TASK GOAL =>
For the listing below, report all lines that hold the word "order".

§ §

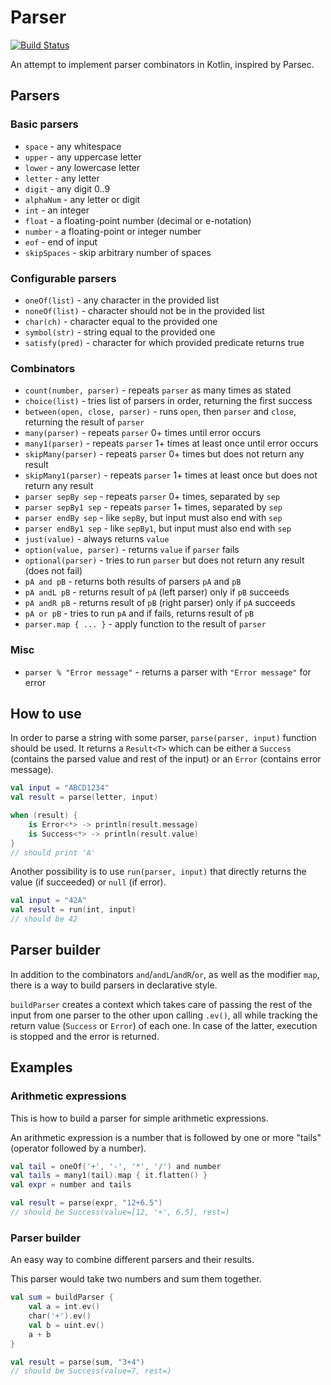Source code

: Parser
======

[![Build Status](https://travis-ci.org/fintara/parser.svg?branch=master)](https://travis-ci.org/fintara/parser)

An attempt to implement parser combinators in Kotlin, inspired by Parsec.

## Parsers

### Basic parsers
* `space` - any whitespace
* `upper` - any uppercase letter
* `lower` - any lowercase letter
* `letter` - any letter
* `digit` - any digit 0..9
* `alphaNum` - any letter or digit
* `int` - an integer
* `float` - a floating-point number (decimal or e-notation)
* `number` - a floating-point or integer number
* `eof` - end of input
* `skipSpaces` - skip arbitrary number of spaces

### Configurable parsers
* `oneOf(list)` - any character in the provided list
* `noneOf(list)` - character should not be in the provided list
* `char(ch)` - character equal to the provided one
* `symbol(str)` - string equal to the provided one
* `satisfy(pred)` - character for which provided predicate returns true

### Combinators
* `count(number, parser)` - repeats `parser` as many times as stated
* `choice(list)` - tries list of parsers in order, returning the first success
* `between(open, close, parser)` - runs `open`, then `parser` and `close`, returning the result of `parser`
* `many(parser)` - repeats `parser` 0+ times until error occurs
* `many1(parser)` - repeats `parser` 1+ times at least once until error occurs
* `skipMany(parser)` - repeats `parser` 0+ times but does not return any result
* `skipMany1(parser)` - repeats `parser` 1+ times at least once but does not return any result
* `parser sepBy sep` - repeats `parser` 0+ times, separated by `sep`
* `parser sepBy1 sep` - repeats `parser` 1+ times, separated by `sep`
* `parser endBy sep` - like `sepBy`, but input must also end with `sep`
* `parser endBy1 sep` - like `sepBy1`, but input must also end with `sep`
* `just(value)` - always returns `value`
* `option(value, parser)` - returns `value` if `parser` fails
* `optional(parser)` - tries to run `parser` but does not return any result (does not fail)
* `pA and pB` - returns both results of parsers `pA` and `pB`
* `pA andL pB` - returns result of `pA` (left parser) only if `pB` succeeds
* `pA andR pB` - returns result of `pB` (right parser) only if `pA` succeeds
* `pA or pB` - tries to run `pA` and if fails, returns result of `pB`
* `parser.map { ... }` - apply function to the result of `parser`

### Misc
* `parser % "Error message"` - returns a parser with `"Error message"` for error

## How to use
In order to parse a string with some parser, `parse(parser, input)` function should be used.
It returns a `Result<T>` which can be either a `Success` (contains the parsed value and rest of the input) 
or an `Error` (contains error message).

```kotlin
val input = "ABCD1234"
val result = parse(letter, input)

when (result) {
    is Error<*> -> println(result.message)
    is Success<*> -> println(result.value)
}
// should print 'A'
```

Another possibility is to use `run(parser, input)` that directly returns the value (if succeeded) or `null` (if error).

```kotlin
val input = "42A"
val result = run(int, input)
// should be 42
```

## Parser builder
In addition to the combinators `and`/`andL`/`andR`/`or`, as well as the modifier `map`, 
there is a way to build parsers in declarative style.

`buildParser` creates a context which takes care of passing the rest of the input 
from one parser to the other upon calling `.ev()`, all while tracking the return value (`Success` or `Error`) of each one.
In case of the latter, execution is stopped and the error is returned.

## Examples
### Arithmetic expressions
This is how to build a parser for simple arithmetic expressions.

An arithmetic expression is a number that is followed by one or more "tails" (operator followed by a number).
```kotlin
val tail = oneOf('+', '-', '*', '/') and number
val tails = many1(tail).map { it.flatten() }
val expr = number and tails

val result = parse(expr, "12+6.5")
// should be Success(value=[12, '+', 6.5], rest=)
```

### Parser builder
An easy way to combine different parsers and their results.

This parser would take two numbers and sum them together.
```kotlin
val sum = buildParser {
    val a = int.ev()
    char('+').ev()
    val b = uint.ev()
    a + b
}

val result = parse(sum, "3+4")
// should be Success(value=7, rest=)
```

§ §

THE COMPLETED TASK =>
* `choice(list)` - tries list of parsers in order, returning the first success
In order to parse a string with some parser, `parse(parser, input)` function should be used.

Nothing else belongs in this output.